(Source data)
_____

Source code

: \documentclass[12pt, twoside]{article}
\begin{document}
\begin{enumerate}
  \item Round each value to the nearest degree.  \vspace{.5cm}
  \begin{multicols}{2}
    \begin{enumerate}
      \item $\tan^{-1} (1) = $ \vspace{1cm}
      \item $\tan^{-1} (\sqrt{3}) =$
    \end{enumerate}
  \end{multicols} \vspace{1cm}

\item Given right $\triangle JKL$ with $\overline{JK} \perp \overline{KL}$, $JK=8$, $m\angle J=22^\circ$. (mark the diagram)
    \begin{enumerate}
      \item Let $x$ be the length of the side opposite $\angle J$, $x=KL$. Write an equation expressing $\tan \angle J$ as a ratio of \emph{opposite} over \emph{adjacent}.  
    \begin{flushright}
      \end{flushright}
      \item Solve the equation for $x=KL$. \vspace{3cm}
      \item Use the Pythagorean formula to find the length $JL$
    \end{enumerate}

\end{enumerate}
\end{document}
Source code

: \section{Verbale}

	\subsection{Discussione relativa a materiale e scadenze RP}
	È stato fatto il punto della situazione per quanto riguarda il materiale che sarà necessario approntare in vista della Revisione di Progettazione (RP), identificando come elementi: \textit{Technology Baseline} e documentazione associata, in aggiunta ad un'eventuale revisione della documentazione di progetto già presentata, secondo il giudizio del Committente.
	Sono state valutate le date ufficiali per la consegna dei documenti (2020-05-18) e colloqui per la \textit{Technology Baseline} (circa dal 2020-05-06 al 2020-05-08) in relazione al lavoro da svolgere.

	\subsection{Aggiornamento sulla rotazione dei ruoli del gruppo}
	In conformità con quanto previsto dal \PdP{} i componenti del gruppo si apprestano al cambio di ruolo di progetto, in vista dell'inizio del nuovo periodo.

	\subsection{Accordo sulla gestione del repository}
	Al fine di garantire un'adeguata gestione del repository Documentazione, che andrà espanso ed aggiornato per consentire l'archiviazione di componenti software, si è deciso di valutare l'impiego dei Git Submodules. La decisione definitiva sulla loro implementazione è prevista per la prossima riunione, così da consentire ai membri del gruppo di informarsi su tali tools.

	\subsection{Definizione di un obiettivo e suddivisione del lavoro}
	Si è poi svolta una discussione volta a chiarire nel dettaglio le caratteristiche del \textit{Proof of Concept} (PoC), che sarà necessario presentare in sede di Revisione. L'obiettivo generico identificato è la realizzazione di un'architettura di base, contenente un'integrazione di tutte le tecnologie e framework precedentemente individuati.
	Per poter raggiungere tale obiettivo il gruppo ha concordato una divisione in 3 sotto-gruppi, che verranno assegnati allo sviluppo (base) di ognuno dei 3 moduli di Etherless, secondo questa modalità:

_____

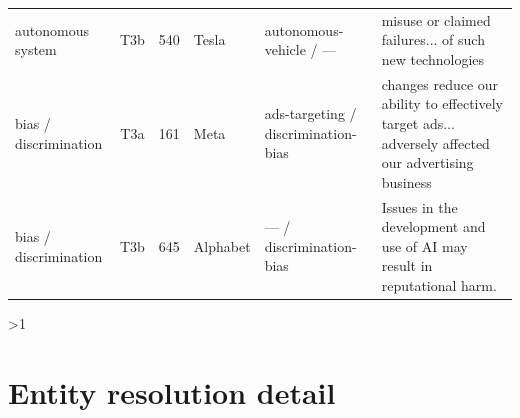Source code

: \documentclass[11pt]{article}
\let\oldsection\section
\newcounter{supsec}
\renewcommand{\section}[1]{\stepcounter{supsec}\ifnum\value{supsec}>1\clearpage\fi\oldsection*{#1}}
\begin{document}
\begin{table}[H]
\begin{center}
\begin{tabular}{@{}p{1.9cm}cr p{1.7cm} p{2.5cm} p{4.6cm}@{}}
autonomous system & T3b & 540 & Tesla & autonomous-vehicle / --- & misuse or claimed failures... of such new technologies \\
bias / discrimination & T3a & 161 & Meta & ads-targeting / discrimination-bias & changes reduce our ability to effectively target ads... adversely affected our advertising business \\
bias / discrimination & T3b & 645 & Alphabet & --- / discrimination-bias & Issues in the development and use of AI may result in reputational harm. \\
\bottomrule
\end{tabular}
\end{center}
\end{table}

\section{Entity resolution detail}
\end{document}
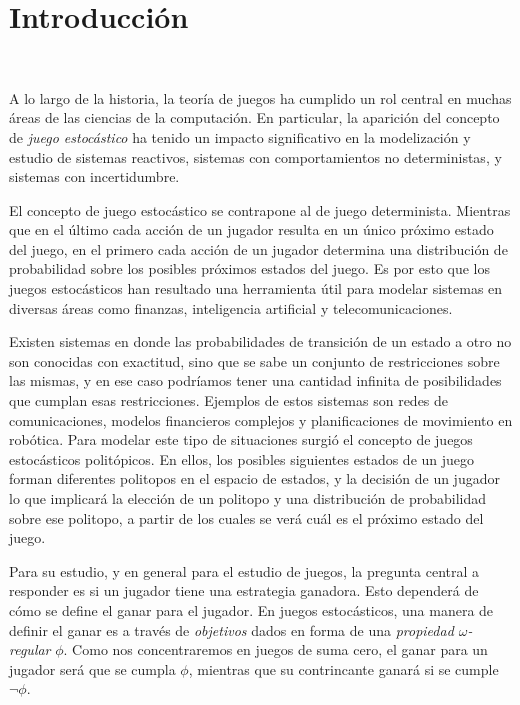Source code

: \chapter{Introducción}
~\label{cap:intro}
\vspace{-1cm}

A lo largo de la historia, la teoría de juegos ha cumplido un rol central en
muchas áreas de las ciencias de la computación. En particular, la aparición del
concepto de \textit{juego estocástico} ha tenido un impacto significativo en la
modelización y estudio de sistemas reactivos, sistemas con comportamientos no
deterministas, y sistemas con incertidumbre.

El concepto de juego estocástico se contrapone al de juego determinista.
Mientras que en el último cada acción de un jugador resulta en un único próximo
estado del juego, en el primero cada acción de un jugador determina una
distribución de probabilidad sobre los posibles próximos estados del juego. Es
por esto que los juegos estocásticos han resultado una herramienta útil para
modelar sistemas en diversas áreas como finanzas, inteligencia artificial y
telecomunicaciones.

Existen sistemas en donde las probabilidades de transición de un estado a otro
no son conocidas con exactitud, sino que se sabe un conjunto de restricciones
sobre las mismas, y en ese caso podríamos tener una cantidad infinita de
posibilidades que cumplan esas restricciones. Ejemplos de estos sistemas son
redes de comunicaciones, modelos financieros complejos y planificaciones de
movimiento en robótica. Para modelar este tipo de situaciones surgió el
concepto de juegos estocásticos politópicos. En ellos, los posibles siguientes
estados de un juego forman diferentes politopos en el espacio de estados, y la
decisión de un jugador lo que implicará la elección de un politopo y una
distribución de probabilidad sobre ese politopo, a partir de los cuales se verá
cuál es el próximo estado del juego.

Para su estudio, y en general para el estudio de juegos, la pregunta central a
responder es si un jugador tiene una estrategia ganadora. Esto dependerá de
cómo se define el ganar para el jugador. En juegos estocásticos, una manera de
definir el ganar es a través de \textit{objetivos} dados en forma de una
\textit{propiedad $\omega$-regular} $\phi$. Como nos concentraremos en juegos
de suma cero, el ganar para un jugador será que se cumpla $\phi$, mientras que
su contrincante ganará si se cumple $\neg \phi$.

_____

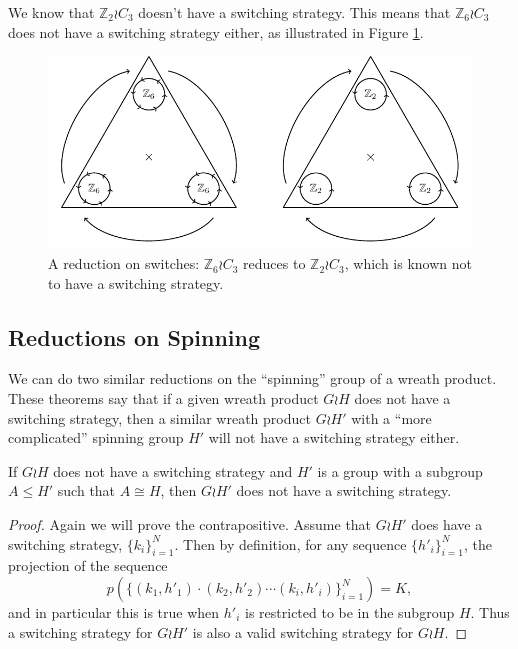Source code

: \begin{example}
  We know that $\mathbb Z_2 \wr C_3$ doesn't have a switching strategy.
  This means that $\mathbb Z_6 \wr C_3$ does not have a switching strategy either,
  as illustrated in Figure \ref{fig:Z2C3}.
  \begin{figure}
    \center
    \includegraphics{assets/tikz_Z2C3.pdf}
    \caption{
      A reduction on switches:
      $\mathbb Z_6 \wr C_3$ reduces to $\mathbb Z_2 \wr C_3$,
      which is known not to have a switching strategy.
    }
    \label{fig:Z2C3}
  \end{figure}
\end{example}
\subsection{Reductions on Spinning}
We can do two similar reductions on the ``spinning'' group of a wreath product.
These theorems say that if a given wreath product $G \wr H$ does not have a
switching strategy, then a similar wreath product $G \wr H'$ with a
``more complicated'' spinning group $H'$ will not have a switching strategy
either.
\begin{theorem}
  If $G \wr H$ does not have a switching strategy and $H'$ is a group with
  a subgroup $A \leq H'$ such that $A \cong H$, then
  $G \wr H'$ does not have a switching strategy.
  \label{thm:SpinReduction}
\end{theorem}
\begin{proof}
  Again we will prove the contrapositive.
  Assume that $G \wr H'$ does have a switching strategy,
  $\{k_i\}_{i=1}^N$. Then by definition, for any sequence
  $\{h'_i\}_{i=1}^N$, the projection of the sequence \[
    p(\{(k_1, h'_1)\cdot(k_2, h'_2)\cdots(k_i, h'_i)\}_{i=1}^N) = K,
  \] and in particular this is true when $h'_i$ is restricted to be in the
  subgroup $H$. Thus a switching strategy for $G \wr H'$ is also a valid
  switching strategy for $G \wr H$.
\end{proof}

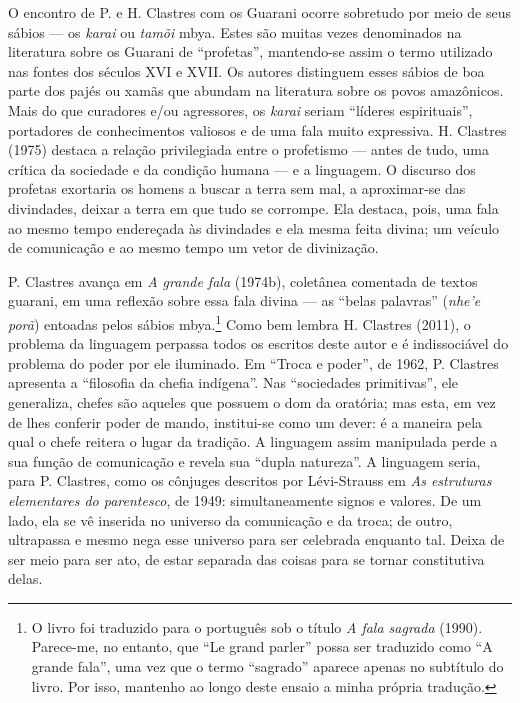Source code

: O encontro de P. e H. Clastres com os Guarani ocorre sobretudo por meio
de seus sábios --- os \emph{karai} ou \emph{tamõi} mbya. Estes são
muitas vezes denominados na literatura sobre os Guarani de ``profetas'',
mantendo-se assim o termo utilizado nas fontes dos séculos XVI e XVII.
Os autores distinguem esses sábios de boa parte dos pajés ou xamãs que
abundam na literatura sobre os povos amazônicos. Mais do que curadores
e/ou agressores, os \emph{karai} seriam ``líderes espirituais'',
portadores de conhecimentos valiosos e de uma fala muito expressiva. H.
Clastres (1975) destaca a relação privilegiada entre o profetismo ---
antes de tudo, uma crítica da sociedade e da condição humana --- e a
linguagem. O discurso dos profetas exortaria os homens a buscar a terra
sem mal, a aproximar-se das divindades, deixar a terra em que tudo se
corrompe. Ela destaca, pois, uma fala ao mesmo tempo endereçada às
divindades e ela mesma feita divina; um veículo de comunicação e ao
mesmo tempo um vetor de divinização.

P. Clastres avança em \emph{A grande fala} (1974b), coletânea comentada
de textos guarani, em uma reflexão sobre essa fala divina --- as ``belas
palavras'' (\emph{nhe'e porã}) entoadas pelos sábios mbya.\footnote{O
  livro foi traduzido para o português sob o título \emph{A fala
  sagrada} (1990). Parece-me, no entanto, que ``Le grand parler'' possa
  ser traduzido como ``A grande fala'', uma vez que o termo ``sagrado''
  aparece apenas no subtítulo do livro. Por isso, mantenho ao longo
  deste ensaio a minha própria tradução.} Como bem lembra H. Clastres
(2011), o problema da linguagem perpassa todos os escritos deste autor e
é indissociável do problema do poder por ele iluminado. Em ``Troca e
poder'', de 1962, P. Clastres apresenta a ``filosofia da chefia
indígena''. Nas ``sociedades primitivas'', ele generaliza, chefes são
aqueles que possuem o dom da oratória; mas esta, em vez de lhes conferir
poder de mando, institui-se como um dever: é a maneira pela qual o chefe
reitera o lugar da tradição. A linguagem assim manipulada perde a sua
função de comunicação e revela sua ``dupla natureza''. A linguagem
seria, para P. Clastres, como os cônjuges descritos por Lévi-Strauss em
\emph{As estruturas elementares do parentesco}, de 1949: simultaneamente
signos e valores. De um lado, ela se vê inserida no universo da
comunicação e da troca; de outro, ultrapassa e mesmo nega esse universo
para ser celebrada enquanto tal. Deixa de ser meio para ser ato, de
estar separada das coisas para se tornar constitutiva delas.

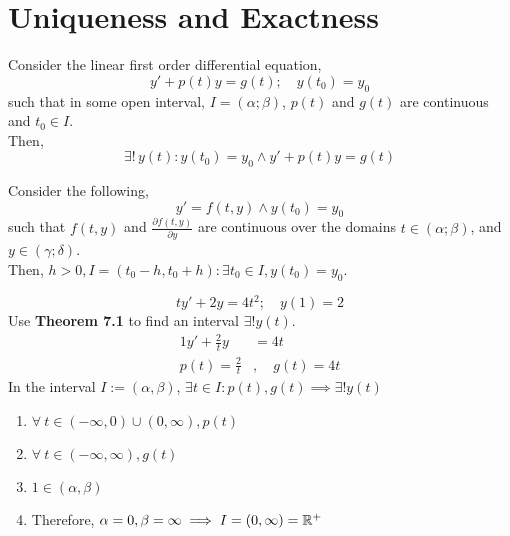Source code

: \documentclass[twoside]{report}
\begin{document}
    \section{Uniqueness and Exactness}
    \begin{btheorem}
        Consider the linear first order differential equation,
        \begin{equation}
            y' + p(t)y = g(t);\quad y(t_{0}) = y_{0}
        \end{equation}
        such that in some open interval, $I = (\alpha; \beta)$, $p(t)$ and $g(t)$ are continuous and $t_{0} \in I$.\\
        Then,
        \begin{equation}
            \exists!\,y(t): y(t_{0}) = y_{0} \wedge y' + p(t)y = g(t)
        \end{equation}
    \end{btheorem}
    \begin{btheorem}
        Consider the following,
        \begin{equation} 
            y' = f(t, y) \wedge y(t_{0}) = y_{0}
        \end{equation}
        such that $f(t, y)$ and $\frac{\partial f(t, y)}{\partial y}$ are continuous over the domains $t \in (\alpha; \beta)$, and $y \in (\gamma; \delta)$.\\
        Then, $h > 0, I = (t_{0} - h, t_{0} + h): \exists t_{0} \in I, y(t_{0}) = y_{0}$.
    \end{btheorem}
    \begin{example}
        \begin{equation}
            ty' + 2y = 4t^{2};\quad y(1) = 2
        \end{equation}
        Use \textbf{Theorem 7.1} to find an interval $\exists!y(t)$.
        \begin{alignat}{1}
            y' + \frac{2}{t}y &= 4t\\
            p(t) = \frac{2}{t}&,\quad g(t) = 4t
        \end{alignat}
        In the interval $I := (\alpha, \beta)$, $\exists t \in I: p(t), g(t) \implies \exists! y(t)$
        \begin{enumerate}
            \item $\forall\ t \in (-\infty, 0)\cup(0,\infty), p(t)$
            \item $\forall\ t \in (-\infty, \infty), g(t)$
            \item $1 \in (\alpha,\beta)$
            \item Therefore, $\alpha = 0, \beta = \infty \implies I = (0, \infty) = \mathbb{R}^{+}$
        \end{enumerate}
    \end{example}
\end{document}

_____

* **What the task asks**
Copy the records above exactly, beginning at the line that contains "mantendo-se assim o" and stopping after the line that contains "de textos guarani, em".

* **Answer to the problem**
mantendo-se assim o termo utilizado nas fontes dos séculos XVI e XVII.
Os autores distinguem esses sábios de boa parte dos pajés ou xamãs que
abundam na literatura sobre os povos amazônicos. Mais do que curadores
e/ou agressores, os \emph{karai} seriam ``líderes espirituais'',
portadores de conhecimentos valiosos e de uma fala muito expressiva. H.
Clastres (1975) destaca a relação privilegiada entre o profetismo ---
antes de tudo, uma crítica da sociedade e da condição humana --- e a
linguagem. O discurso dos profetas exortaria os homens a buscar a terra
sem mal, a aproximar-se das divindades, deixar a terra em que tudo se
corrompe. Ela destaca, pois, uma fala ao mesmo tempo endereçada às
divindades e ela mesma feita divina; um veículo de comunicação e ao
mesmo tempo um vetor de divinização.

P. Clastres avança em \emph{A grande fala} (1974b), coletânea comentada
de textos guarani, em uma reflexão sobre essa fala divina --- as ``belas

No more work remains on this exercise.